Obama’s Message: Glory Days of Open Border Are Gone

John Ibbitson, Globe and Mail (Toronto), March 25, 2009

Janet Napolitano has a message for Canadians: It’s a border. Get used to it.

The new Homeland Security Secretary had only stern comments yesterday about the state and future of the Canada-U.S. border, at a symposium hosted by the Brookings Institution.

Her goal seemed to be to throw a bucket of reality on anyone who hoped that the arrival of Barack Obama’s new administration would herald a loosening of new restrictions on cross-border traffic.

The days when Canadians and Americans moved back and forth across the border–“it’s as though there’s not a border at all,” as she put it–are over.

“It’s a real border, and we need to address it as a real border,” Ms. Napolitano said, calling on both Americans and Canadians to accept this “change of culture.”

That culture changes most emphatically June 1, when the United States will require anyone entering from Canada to produce a passport or its equivalent.

Congresswoman Louise Slaughter, whose district encompasses Rochester, Buffalo and Niagara Falls, believes she knows what will happen that day.

“There will be pure chaos,” she predicted. Lines will lengthen, people will be denied entry, tourism and business will suffer. And with the addition of the Olympics it’s going to be even more so.”

Tourist industry officials are predicting major declines in cross-border traffic, because only about a quarter of Americans carry passports.

States and provinces now offer enhanced drivers licences, which are an acceptable alternative, but in many cases they cost more and take longer to acquire than a passport.

Ms. Slaughter said she plans to introduce legislation to delay implementation of the passport requirement for one year. Although she has been successful in persuading her congressional colleagues to grant a previous extension, those who know the issue said there was virtually no chance of a further delay.

These days, the Canada-U.S. border faces worsening challenges, as a plethora of new charges, regulations and red tape, mostly imposed by Americans in the wake of the Sept. 11 attacks, amount to the equivalent of a new tariff on goods and services.

This tariff-in-all-but-name leaves manufacturers increasingly concerned that the integrated Canada-U.S. economy could begin to rupture. Some are already looking at contingency plans, such as additional warehouses or alternative suppliers, in case of disruption in delivery cycles.

Campbell Soup, for example, is moving “from just-in-time to just-in-case,” warned Kelly Johnston, an executive with the company.
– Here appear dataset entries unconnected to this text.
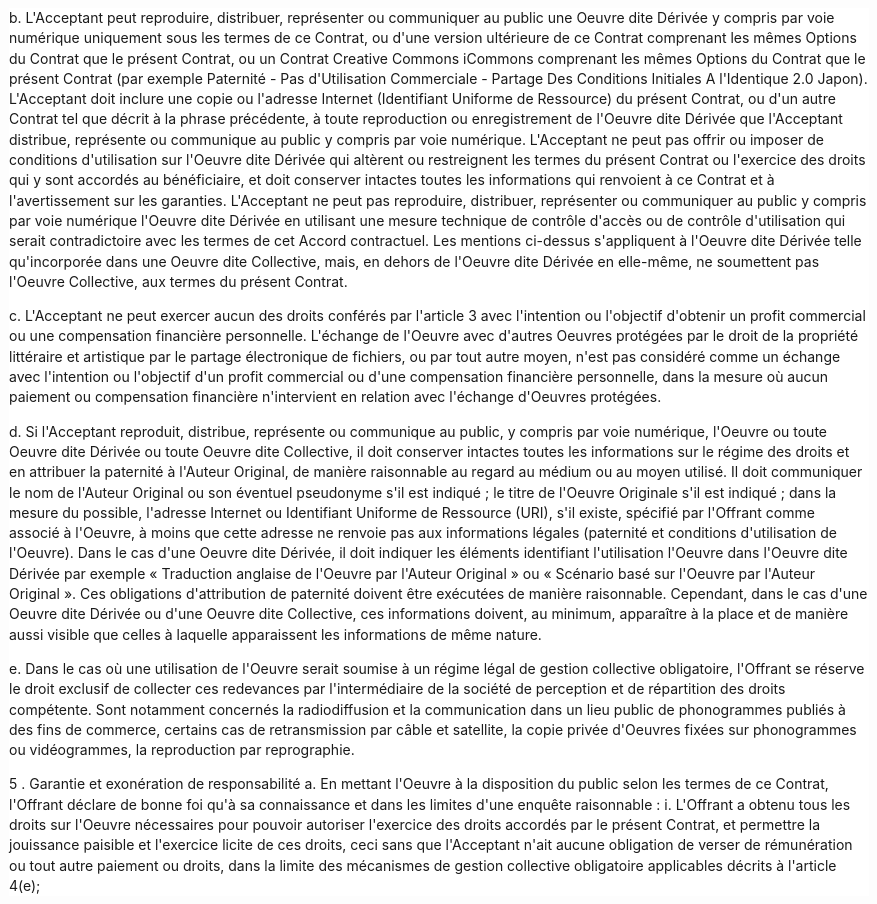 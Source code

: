   b. L'Acceptant peut reproduire, distribuer, représenter ou communiquer au public une Oeuvre dite Dérivée y compris par voie numérique uniquement sous les termes de ce Contrat, ou d'une version ultérieure de ce Contrat comprenant les mêmes Options du Contrat que le présent Contrat, ou un Contrat Creative Commons iCommons comprenant les mêmes Options du Contrat que le présent Contrat (par exemple Paternité - Pas d'Utilisation Commerciale - Partage Des Conditions Initiales A l'Identique 2.0 Japon). L'Acceptant doit inclure une copie ou l'adresse Internet (Identifiant Uniforme de Ressource) du présent Contrat, ou d'un autre Contrat tel que décrit à la phrase précédente, à toute reproduction ou enregistrement de l'Oeuvre dite Dérivée que l'Acceptant distribue, représente ou communique au public y compris par voie numérique. L'Acceptant ne peut pas offrir ou imposer de conditions d'utilisation sur l'Oeuvre dite Dérivée qui altèrent ou restreignent les termes du présent Contrat ou l'exercice des droits qui y sont accordés au bénéficiaire, et doit conserver intactes toutes les informations qui renvoient à ce Contrat et à l'avertissement sur les garanties. L'Acceptant ne peut pas reproduire, distribuer, représenter ou communiquer au public y compris par voie numérique l'Oeuvre dite Dérivée en utilisant une mesure technique de contrôle d'accès ou de contrôle d'utilisation qui serait contradictoire avec les termes de cet Accord contractuel. Les mentions ci-dessus s'appliquent à l'Oeuvre dite Dérivée telle qu'incorporée dans une Oeuvre dite Collective, mais, en dehors de l'Oeuvre dite Dérivée en elle-même, ne soumettent pas l'Oeuvre Collective, aux termes du présent Contrat.

  c. L'Acceptant ne peut exercer aucun des droits conférés par l'article 3 avec l'intention ou l'objectif d'obtenir un profit commercial ou une compensation financière personnelle. L'échange de l'Oeuvre avec d'autres Oeuvres protégées par le droit de la propriété littéraire et artistique par le partage électronique de fichiers, ou par tout autre moyen, n'est pas considéré comme un échange avec l'intention ou l'objectif d'un profit commercial ou d'une compensation financière personnelle, dans la mesure où aucun paiement ou compensation financière n'intervient en relation avec l'échange d'Oeuvres protégées.

  d. Si l'Acceptant reproduit, distribue, représente ou communique au public, y compris par voie numérique, l'Oeuvre ou toute Oeuvre dite Dérivée ou toute Oeuvre dite Collective, il doit conserver intactes toutes les informations sur le régime des droits et en attribuer la paternité à l'Auteur Original, de manière raisonnable au regard au médium ou au moyen utilisé. Il doit communiquer le nom de l'Auteur Original ou son éventuel pseudonyme s'il est indiqué ; le titre de l'Oeuvre Originale s'il est indiqué ; dans la mesure du possible, l'adresse Internet ou Identifiant Uniforme de Ressource (URI), s'il existe, spécifié par l'Offrant comme associé à l'Oeuvre, à moins que cette adresse ne renvoie pas aux informations légales (paternité et conditions d'utilisation de l'Oeuvre). Dans le cas d'une Oeuvre dite Dérivée, il doit indiquer les éléments identifiant l'utilisation l'Oeuvre dans l'Oeuvre dite Dérivée par exemple « Traduction anglaise de l'Oeuvre par l'Auteur Original » ou « Scénario basé sur l'Oeuvre par l'Auteur Original ». Ces obligations d'attribution de paternité doivent être exécutées de manière raisonnable. Cependant, dans le cas d'une Oeuvre dite Dérivée ou d'une Oeuvre dite Collective, ces informations doivent, au minimum, apparaître à la place et de manière aussi visible que celles à laquelle apparaissent les informations de même nature.

  e. Dans le cas où une utilisation de l'Oeuvre serait soumise à un régime légal de gestion collective obligatoire, l'Offrant se réserve le droit exclusif de collecter ces redevances par l'intermédiaire de la société de perception et de répartition des droits compétente. Sont notamment concernés la radiodiffusion et la communication dans un lieu public de phonogrammes publiés à des fins de commerce, certains cas de retransmission par câble et satellite, la copie privée d'Oeuvres fixées sur phonogrammes ou vidéogrammes, la reproduction par reprographie.

5 . Garantie et exonération de responsabilité
  a. En mettant l'Oeuvre à la disposition du public selon les termes de ce Contrat, l'Offrant déclare de bonne foi qu'à sa connaissance et dans les limites d'une enquête raisonnable :
    i. L'Offrant a obtenu tous les droits sur l'Oeuvre nécessaires pour pouvoir autoriser l'exercice des droits accordés par le présent Contrat, et permettre la jouissance paisible et l'exercice licite de ces droits, ceci sans que l'Acceptant n'ait aucune obligation de verser de rémunération ou tout autre paiement ou droits, dans la limite des mécanismes de gestion collective obligatoire applicables décrits à l'article 4(e);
Canadian politicians, and industry leaders on both sides of the border, hoped that the arrival of a new, Democratic administration would lessen the emphasis on security that Mr. Napolitano’s predecessor, Michael Chertoff, placed on border relations.

It was on his watch that Congress passed the passport requirements, and it was Mr. Chertoff who vetoed a planned initiative that would have made it easier for goods to pre-clear customs, easing lineups.

Ms. Napolitano confessed that, having lived most of her life in either New Mexico, where she was raised, or Arizona, where she was governor, “I’ve never actually spent much time on the Canadian border,” though she plans to visit it later this spring and this summer.

To educate herself, she commissioned a study of the border, chastising Canadian journalists who speculated that this was an ominous sign.

Nonetheless, Ms. Napolitano said she discovered there were differences in the way the two countries screened people and goods, and in their risk-assessment policies.

And there were also differences that were “nuanced but very real in immigration and visa procedures,” she added.

Given these differences, she said, the challenge was: “How do you make the U.S.-Canada border a futuristic border,” even as the United States moved to “change the culture of no-border to border.”

The day was not entirely discouraging for open-border enthusiasts. Transport and Infrastructure Minister John Baird assured the gathering that a new bridge between Windsor and Detroit, through which one-quarter of all Canada-U.S. trade flows, “has been and will continue to be the number one infrastructure project for Canada.”

And Roberta Jacobson, who is Deputy Assistant Secretary for Canada, Mexico and NAFTA at the State Department, said that Canada and the United States should talk about border issues without involving Mexico, the third member of the North American Free Trade Agreement partnership.

“This is one where we ought to start with Canada,” she said. This has long been the wish of Canadian officials, who believe that bringing Mexico into border discussions prevents agreements in areas where Canada and the United States could work co-operatively.

But Ms. Napolitano doused that idea as well, reminding the gathering that “one of the things that we need to be sensitive to is the very real feelings among southern border states and in Mexico that if things are being done on the Mexican border, they should also be done on the Canadian border.”

It seemed to be another lesson learned: when it comes to national security, the Obama administration’s policies are often consonant with its Republican predecessor.